This court has had a number of recent occasions to undertake this analysis. In Davis v. Billy's Con-Teena, Inc., Or., 587 P.2d 75 (1978), we based potential liability for damages caused by unlawfully selling alcohol to minors on a stated legislative purpose to protect the safety and health of other persons beyond the minors themselves. In Farris v. United States Fidelity, Or., 587 P.2d 1015 (1978), on the other hand, we found that the statutory penalties provided for violations of the insurance code precluded inferring a damage claim for emotional suffering or punitive damages for the violation in question. O'Toole v. Franklin, 279 Or. 513, 569 P.2d 561 (1977), recognized that a knowing violation of a provision of the Oregon State Bar act could give rise to a damage action by a member of the class for whose protection it was enacted.

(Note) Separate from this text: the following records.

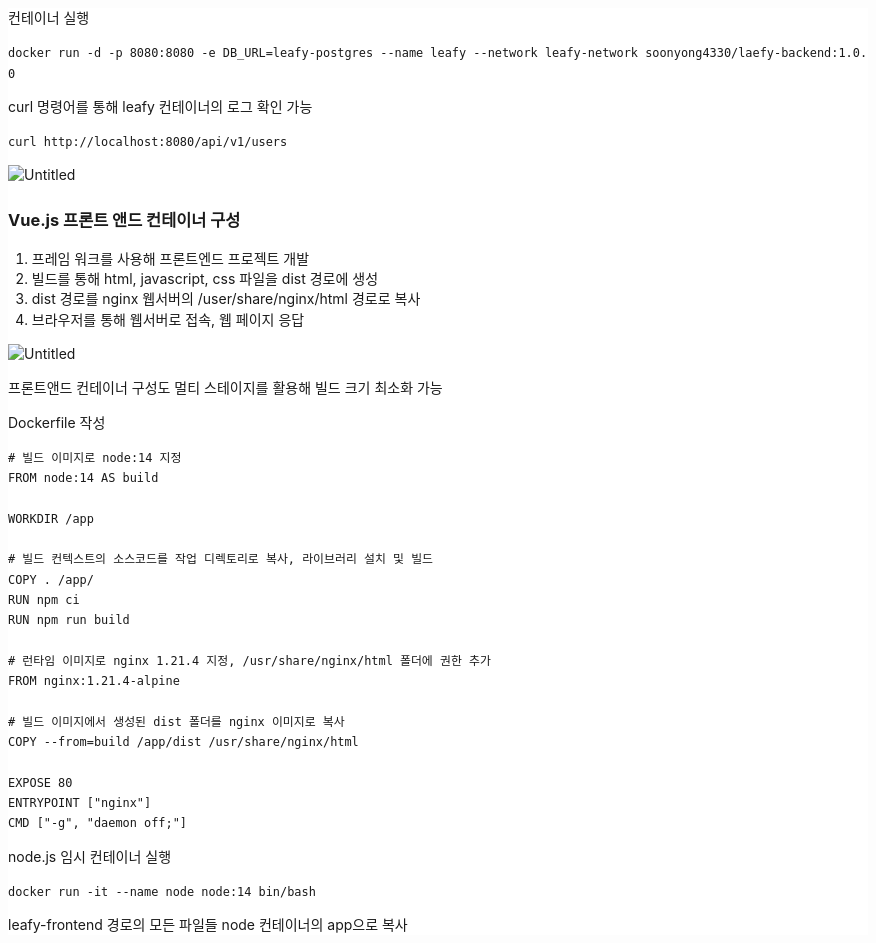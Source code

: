 컨테이너 실행

```docker
docker run -d -p 8080:8080 -e DB_URL=leafy-postgres --name leafy --network leafy-network soonyong4330/laefy-backend:1.0.0
```

curl 명령어를 통해 leafy 컨테이너의 로그 확인 가능

```docker
curl http://localhost:8080/api/v1/users
```

![Untitled](5%20%E1%84%8F%E1%85%A5%E1%86%AB%E1%84%90%E1%85%A6%E1%84%8B%E1%85%B5%E1%84%82%E1%85%A5%20%E1%84%8B%E1%85%A2%E1%84%91%E1%85%B3%E1%86%AF%E1%84%85%E1%85%B5%E1%84%8F%E1%85%A6%E1%84%8B%E1%85%B5%E1%84%89%E1%85%A7%E1%86%AB%20%E1%84%80%E1%85%AE%E1%84%89%E1%85%A5%E1%86%BC%203ada7690eed24782aedeaac87cd99684/Untitled%206.png)

### Vue.js 프론트 앤드 컨테이너 구성

1. 프레임 워크를 사용해 프론트엔드 프로젝트 개발
2. 빌드를 통해 html, javascript, css 파일을 dist 경로에 생성
3. dist 경로를 nginx 웹서버의 /user/share/nginx/html 경로로 복사
4. 브라우저를 통해 웹서버로 접속, 웹 페이지 응답

![Untitled](5%20%E1%84%8F%E1%85%A5%E1%86%AB%E1%84%90%E1%85%A6%E1%84%8B%E1%85%B5%E1%84%82%E1%85%A5%20%E1%84%8B%E1%85%A2%E1%84%91%E1%85%B3%E1%86%AF%E1%84%85%E1%85%B5%E1%84%8F%E1%85%A6%E1%84%8B%E1%85%B5%E1%84%89%E1%85%A7%E1%86%AB%20%E1%84%80%E1%85%AE%E1%84%89%E1%85%A5%E1%86%BC%203ada7690eed24782aedeaac87cd99684/Untitled%207.png)

프론트앤드 컨테이너 구성도 멀티 스테이지를 활용해 빌드 크기 최소화 가능

Dockerfile 작성

```docker
# 빌드 이미지로 node:14 지정
FROM node:14 AS build

WORKDIR /app

# 빌드 컨텍스트의 소스코드를 작업 디렉토리로 복사, 라이브러리 설치 및 빌드
COPY . /app/
RUN npm ci
RUN npm run build

# 런타임 이미지로 nginx 1.21.4 지정, /usr/share/nginx/html 폴더에 권한 추가
FROM nginx:1.21.4-alpine

# 빌드 이미지에서 생성된 dist 폴더를 nginx 이미지로 복사
COPY --from=build /app/dist /usr/share/nginx/html

EXPOSE 80
ENTRYPOINT ["nginx"]
CMD ["-g", "daemon off;"]
```

node.js 임시 컨테이너 실행

```docker
docker run -it --name node node:14 bin/bash
```

leafy-frontend 경로의 모든 파일들 node 컨테이너의 app으로 복사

And only this week we found in a prohibition against discharging an employee for claiming workers' compensation a public policy that supported a civil claim for damages by a worker so discharged. Brown v. Transcon Lines, Or., 588 P.2d 1087 (1978). The American Law Institute's Restatement (Second) of Torts, Tentative Draft No. 23, 1977, lists a number of other illustrations in its discussion of proscriptive or prescriptive statutes as sources of civil liability.[2] Sometimes *1117 a common law court will assimilate the statutory duty into an existing principle of liability, as for instance the negligence action in Davis v. Billy's Con-Teena, supra, but that is not always so. See Restatement (Second) of Torts, Tentative Draft No. 23, 1977, § 874A, Comment f.[3]

Of course, the question of civil recovery for breach of a statutory duty can be an issue only when the legislation itself is silent on the point. If the legislature either provides for a civil remedy or clearly indicates that it means other provisions for enforcement to be complete and exclusive, there is nothing for a court to decide. It would help to clarify not only private rights but also the particular public policy if the legislative assembly as a routine step in the drafting of penal legislation faced the question of its civil consequences, or alternatively, if it were to enact a general formula for determining these consequences when a statute is otherwise silent.

Unfortunately legislatures do neither, but nothing can be inferred from that fact, given the existing practice of recognizing such consequences when the nature of the protective statute appears to imply them. The majority overstates the case when it equates legislative silence with an "underlying assumption ... that it was not intended that the statute create any civil obligation or afford civil protection against the injuries which it was designed to prevent." Nor does it follow, when a court finds that the duty created or defined by the statute does imply a civil cause of action, that the court is engaged in pronouncing common law. The difference between a new common law theory of recovery in tort or otherwise and a civil claim based on a statute is obvious: The latter claim stands and falls with the statute from which it is implied, and it will disappear as soon as the amendment or repeal of the statute indicates a reconsideration of the previous public policy. Thus, while a court is often left at large to divine the implications of a statutory policy, it is equally an overstatement to say that the court simply makes its own judgment whether to "create a cause of action" deriving "solely" from the court's own appraisal whether additional protection for the claimed interest is "necessary and desirable."[4]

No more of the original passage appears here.